One of the first things they did was send out a call to action i n an open lettertitled, "Dear American Orchestras." The website lists 60 Black orchestral musicians from around the country who signed it. "We took inspiration from what we'd seen from the theater world and the dance world," said Laing. "We wanted to articulate a point of view and speak to our experience and then also articulate a vision for the future."
Simon Woods, president and CEO of the League of American Orchestras, a lobbying group and the organization that commissioned the 2014 study, said that orchestras in the United States have "traditionally been a pretty white space."
The League has been looking at equity, diversity and inclusion in its ranks. "There is deep urgency in our field for change," Wood said. He added that the League is currently working on an update to their earlier study.
Still, change comes with challenges. For one, the "blind" audition process, meant to avoid bias by having musicians play behind screens, is integral to the creation of gender parity in orchestras, but has not lead to an increase in Black musicians. The Black Orchestral Network's Arnold said that's because who is hired depends on who is invited to audition.

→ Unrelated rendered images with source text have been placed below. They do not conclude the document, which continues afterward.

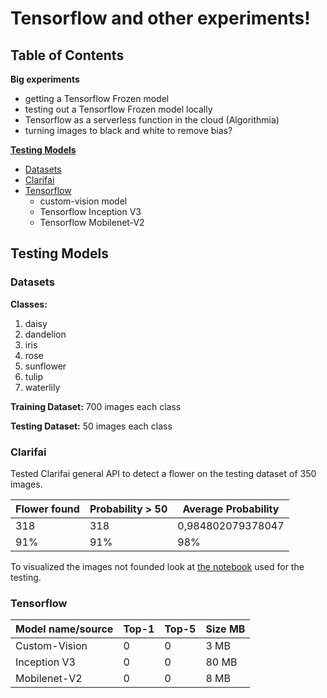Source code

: # Tensorflow and other experiments!

## Table of Contents

**Big experiments**

- getting a Tensorflow Frozen model
- testing out a Tensorflow Frozen model locally
- Tensorflow as a serverless function in the cloud (Algorithmia)
- turning images to black and white to remove bias?

[**Testing Models**](#testing-models)

- [Datasets](#datasets)
- [Clarifai](#clarifai)
- [Tensorflow](#tensorflow)
    - custom-vision model
    - Tensorflow Inception V3
    - Tensorflow Mobilenet-V2

## Testing Models

### Datasets

**Classes:**

1.  daisy
2.  dandelion
3.  iris
4.  rose
5.  sunflower
6.  tulip
7.  waterlily

**Training Dataset:** 700 images each class

**Testing Dataset:** 50 images each class

### Clarifai 

Tested Clarifai general API to detect a flower on the testing dataset of 350 images.

| Flower found | Probability > 50 | Average Probability |
| ------------ | ---------------- | ------------------- |
| 318          | 318              | 0,984802079378047   |
| 91%          | 91%              | 98%                 |

To visualized the images not founded look at  [the notebook](./testing-clarifai.ipynb) used for the testing.

### Tensorflow


| Model name/source | Top-1 | Top-5 | Size MB |
| ----------------- | ----- | ----- | ------- |
| Custom-Vision     | 0     | 0     | 3 MB    |
| Inception V3      | 0     | 0     | 80 MB   |
| Mobilenet-V2      | 0     | 0     | 8 MB    |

"A lot of orchestras aren't transparent about the fact that they don't have fully blind auditions," she said. In other words, plenty of those who audition are able to bypass the screen.

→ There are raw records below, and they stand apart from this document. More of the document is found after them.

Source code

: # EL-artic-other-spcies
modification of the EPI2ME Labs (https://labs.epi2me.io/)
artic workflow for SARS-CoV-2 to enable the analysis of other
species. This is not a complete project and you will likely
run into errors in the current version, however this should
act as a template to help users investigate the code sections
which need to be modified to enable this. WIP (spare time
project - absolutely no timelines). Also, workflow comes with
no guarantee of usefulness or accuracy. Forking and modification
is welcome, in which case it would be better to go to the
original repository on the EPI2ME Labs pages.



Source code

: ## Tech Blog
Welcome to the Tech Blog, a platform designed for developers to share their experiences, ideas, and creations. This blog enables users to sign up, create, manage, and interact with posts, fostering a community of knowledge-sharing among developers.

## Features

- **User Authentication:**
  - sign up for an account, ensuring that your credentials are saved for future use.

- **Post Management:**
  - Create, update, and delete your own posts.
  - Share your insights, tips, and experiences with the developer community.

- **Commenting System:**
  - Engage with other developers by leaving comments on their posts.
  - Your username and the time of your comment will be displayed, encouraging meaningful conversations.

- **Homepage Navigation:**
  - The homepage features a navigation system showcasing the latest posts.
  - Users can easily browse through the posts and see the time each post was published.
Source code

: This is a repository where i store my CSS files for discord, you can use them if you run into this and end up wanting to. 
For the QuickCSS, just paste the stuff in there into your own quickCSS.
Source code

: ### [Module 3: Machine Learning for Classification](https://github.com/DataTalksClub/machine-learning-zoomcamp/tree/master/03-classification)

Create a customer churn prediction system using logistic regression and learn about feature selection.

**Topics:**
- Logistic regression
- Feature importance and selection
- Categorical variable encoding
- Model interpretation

The other roadblock to change is a tenure system, which means that job openings are often few and far between. Shea Scruggs, an administrator at the Curtis Institute of Music who formerly played oboe with the Baltimore Symphony Orchestra, said there's no shortage of qualified Black musicians for orchestral jobs, even though many people frame the lack of representation as a problem with the pipeline
"To say we need youth music programs, or it's happening at the conservatory level; basically, to frame challenges around diversity in a way that absolves orchestras from being part of the problem" is an issue, he said.
Because there is a pipeline. The Sphinx Organization, based in Detroit, supports young Black and Latinx musicians, the Gateways Music Festival in Rochester features musicians of color from around the country, and the Baltimore Symphony Orchestra recently appointed Jonathon Heyward, a 29-year-old conductor of color, to take over as music director in the fall of 2023.
Mark Hanson, president and CEO of the Baltimore Symphony Orchestra said that's an excellent step, but the organization needs to better reflect its community: "Not just the orchestra itself, but the staff," he said, "the board, our donors, our partners, and ultimately our audience."
Meanwhile, the Boston Symphony Orchestra is addressing its lack of diversity by creating a Resident Fellowship program for two early career Black musicians this fall. Gail Samuel, the BSO's president and CEO, said she believes diverse voices are essential for the survival of orchestras: "We need to commit ourselves and our organizations to changing the systems, and the structures, and the policies that have excluded Black musicians for far too long."
Black Orchestral Network co-founder Laing said he hopes the questions they've raised will lead to a real change in mindset. "Who is this space for?" Laing asked. "Who is it designed to make comfortable? And whose presence in there upsets that? So, these are the conversations that we're interested in having."